Once on the move, the big soldier ants corral the smaller worker ants and actually give them instructions. You can, as I have, sit and watch them do it (- as good a sign as any of our desperation to control them). And they are very, very evasive. Unlike other species which make a nice trail which you can easily follow to their nest, these guys run around and around in circles in a mostly successful effort to drive a predator (like Mark) crazy with frustration. Of course, as their name implies, they love sugar in particular and human food in general. Leave your dinner plates unwashed on the kitchen counter, turn the lights out, and in short order you'll have a  major infestation. 

Besides the dinner plates, dot matrix printer, attic and every unplugged nook and cranny of our house, we have had a colony move into Mark's dresser and into the inside (i.e. inside the foam insulation) of the refrigerator door. And in the most masterful move of all, the wily critters set up a colony inside the suitcase of one our guests the night before he flew back to the USA. Of course at the airport the US Agriculture department checked his shoes for manure (mad cow disease) and asked him if he had any fruits or vegetables. They may have even x-rayed his suitcase, but ants probably don't show up very well on x-rays.  Anyway, a day or two after arriving in what shall remain an unnamed mid-western state, he took the suitcase to his mother's house to present the requisite gifts from Chad and... You guessed it. He discovered, however, that this species of ant does not, happily,  stand up to sub-freezing temperatures and snow very well. He has since retrieved the curios and suitcase from the snowbank he threw them in, and so far, there have been no reports of a new species of ant in that state.

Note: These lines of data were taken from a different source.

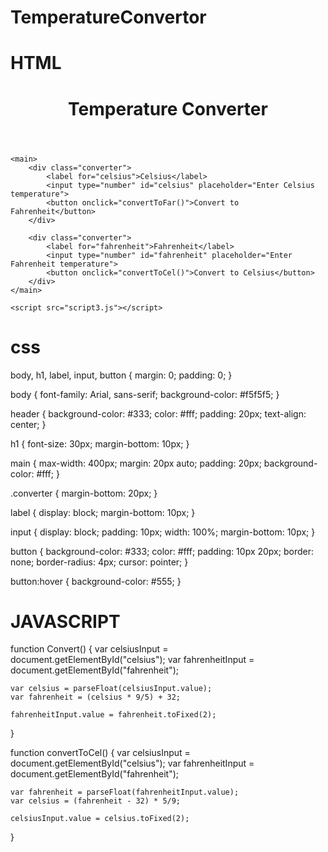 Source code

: # TemperatureConvertor
# HTML
<!DOCTYPE html>
<html lang="en">
<head>
    <meta charset="UTF-8">
    <meta name="viewport" content="width=device-width, initial-scale=1.0">
    <title>Temperature Converter</title>
    <link rel="stylesheet" href="task3.css">
</head>
<body>
    <header>
        <h1>Temperature Converter</h1>
    </header>

    <main>
        <div class="converter">
            <label for="celsius">Celsius</label>
            <input type="number" id="celsius" placeholder="Enter Celsius temperature">
            <button onclick="convertToFar()">Convert to Fahrenheit</button>
        </div>

        <div class="converter">
            <label for="fahrenheit">Fahrenheit</label>
            <input type="number" id="fahrenheit" placeholder="Enter Fahrenheit temperature">
            <button onclick="convertToCel()">Convert to Celsius</button>
        </div>
    </main>

    <script src="script3.js"></script>
</body>
</html>


# css

body, h1, label, input, button {
    margin: 0;
    padding: 0;
}

body {
    font-family: Arial, sans-serif;
    background-color: #f5f5f5;
}

header {
    background-color: #333;
    color: #fff;
    padding: 20px;
    text-align: center;
}

h1 {
    font-size: 30px;
    margin-bottom: 10px;
}

main {
    max-width: 400px;
    margin: 20px auto;
    padding: 20px;
    background-color: #fff;
}

.converter {
    margin-bottom: 20px;
}

label {
    display: block;
    margin-bottom: 10px;
}

input {
    display: block;
    padding: 10px;
    width: 100%;
    margin-bottom: 10px;
}

button {
    background-color: #333;
    color: #fff;
    padding: 10px 20px;
    border: none;
    border-radius: 4px;
    cursor: pointer;
}

button:hover {
    background-color: #555;
}



# JAVASCRIPT


function Convert() {
    var celsiusInput = document.getElementById("celsius");
    var fahrenheitInput = document.getElementById("fahrenheit");

    var celsius = parseFloat(celsiusInput.value);
    var fahrenheit = (celsius * 9/5) + 32;

    fahrenheitInput.value = fahrenheit.toFixed(2);
}

function convertToCel() {
    var celsiusInput = document.getElementById("celsius");
    var fahrenheitInput = document.getElementById("fahrenheit");

    var fahrenheit = parseFloat(fahrenheitInput.value);
    var celsius = (fahrenheit - 32) * 5/9;

    celsiusInput.value = celsius.toFixed(2);
}
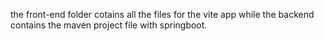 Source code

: the front-end folder cotains all the files for the vite app while the backend contains the maven project file with springboot.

As of this writing, we finally have them under control. The secret? Acephate - sold in the southern states to control fire-ants. It's great stuff -if you can get used to the pungent smell. You put it around the opening of the those dry, dark cavities, and the worker ants carry it on their feet where it poisons the rest of the colony. By now of course our whole yard would probably be declared a toxic waste super-fund cleanup site, but happily the EPA doesn't have jurisdiction here in Chageen.